The second study found that 101 out of 987 patients with severe COVID-19 had autoantibodies against their own interferon, while none was found in people with mild or no COVID-19 symptoms. These antibodies neutralise the interferon the body produces, making it ineffective.
This could also explain why men are more often severely affected by the disease. The scientists think that the genetic cause for the autoantibodies could be mutations on the X chromosome. If one carries a defective copy, women have another one that may not have the mutation that can compensate for the defective gene. Men have a Y chromosome and only one X chromosome, so if the X chromosome mutation occurs, the genetic defect will be expressed.
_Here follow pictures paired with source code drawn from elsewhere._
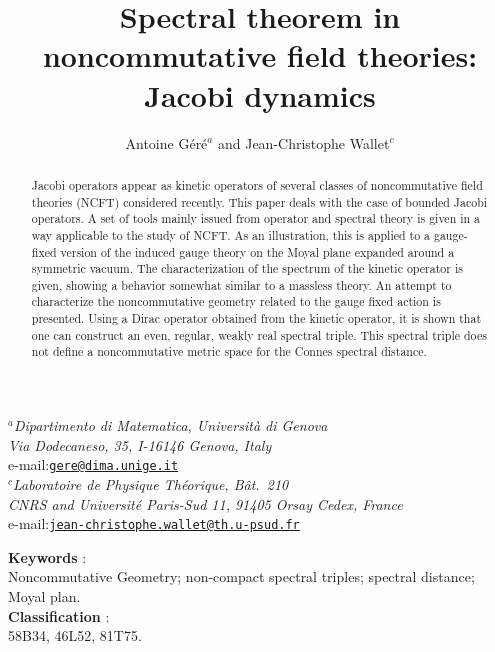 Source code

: \documentclass[a4paper,11pt,twoside]{article}
\makeatletter
\numberwithin{equation}{section}
\theoremstyle{nonumberplain}
\newcommand{\institute}[1]{\newcommand{\@institute}{#1}}
\renewcommand{\maketitle}{
%
\vspace*{0.5\baselineskip}
%
{%
\center\LARGE\noindent\@title\par
}%
%
\vspace{1.5\baselineskip}
%
{%
\center\normalsize\noindent\ignorespaces\@author\par
}%
%
\vspace{0.5\baselineskip}
%
{%
\center\normalsize\ignorespaces\@institute\par
}%
%
\vspace{2\baselineskip}
%
}%
\makeatother
\begin{document}

\title{Spectral theorem in noncommutative field theories: Jacobi dynamics}

\author{Antoine G\'er\'e$^a$ and Jean-Christophe Wallet$^c$}

\institute{%
%
\textit{$^a$Dipartimento di Matematica, Universit\`a di Genova\\
Via Dodecaneso, 35, I-16146 Genova, Italy}\\
e-mail:\href{mailto:gere@dima.unige.it}{\texttt{gere@dima.unige.it}}\\[1ex]%
%
\textit{$^c$Laboratoire de Physique Th\'eorique, B\^at.\ 210\\
CNRS and Universit\'e Paris-Sud 11,  91405 Orsay Cedex, France}\\
e-mail:\href{mailto:jean-christophe.wallet@th.u-psud.fr}{\texttt{jean-christophe.wallet@th.u-psud.fr}}%
%
}%

\maketitle


{{
%
\small
%
\begin{center}
\textbf{Keywords} : \\ 
Noncommutative Geometry; non-compact spectral triples; spectral distance; Moyal plan.\\[8pt]

\textbf{Classification} :  \\
58B34, 46L52, 81T75. 
\end{center}

}}


\begin{abstract}
Jacobi operators appear as kinetic operators of several classes of noncommutative field theories (NCFT) considered recently. This paper deals with the case of bounded Jacobi operators. A set of tools mainly issued from operator and spectral theory is given in a way applicable to the study of NCFT. As an illustration, this is applied to a gauge-fixed version of the induced gauge theory on the Moyal plane expanded around a symmetric vacuum. The characterization of the spectrum of the kinetic operator is given, showing a behavior somewhat similar to a massless theory. An attempt to characterize the noncommutative geometry related to the gauge fixed action is presented. Using a Dirac operator obtained from the kinetic operator, it is shown that one can construct an even, regular, weakly real spectral triple. This spectral triple does not define a noncommutative metric space for the Connes spectral distance.
\end{abstract}
\end{document}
The study authors expect that more mutations in genes related to the immune defence will be found in COVID-19 patients in the future. So far, the consortium has only analysed mutations in 13 of over 300 interferon related genes.
As of now it is unclear why these mutations and neutralising antibodies seem to have a much bigger effect during SARS-CoV-2 infection than other viruses, but it might be that the new coronavirus simply requires higher levels of interferon to be fought off. 'We propose that SARS-CoV-2 is a particularly virulent pathogen that imposes a much greater requirement for type 1 interferon than, say, flu,' Dr Vanessa Sancho-Shimizu, a consortium member and physician from Imperial College, London told the Guardian.
The new findings could now be used to improve diagnosis and treatment. If COVID-19 patients were tested at the hospital for autoantibodies and interferon levels, they could receive plasma exchange or interferon supplements.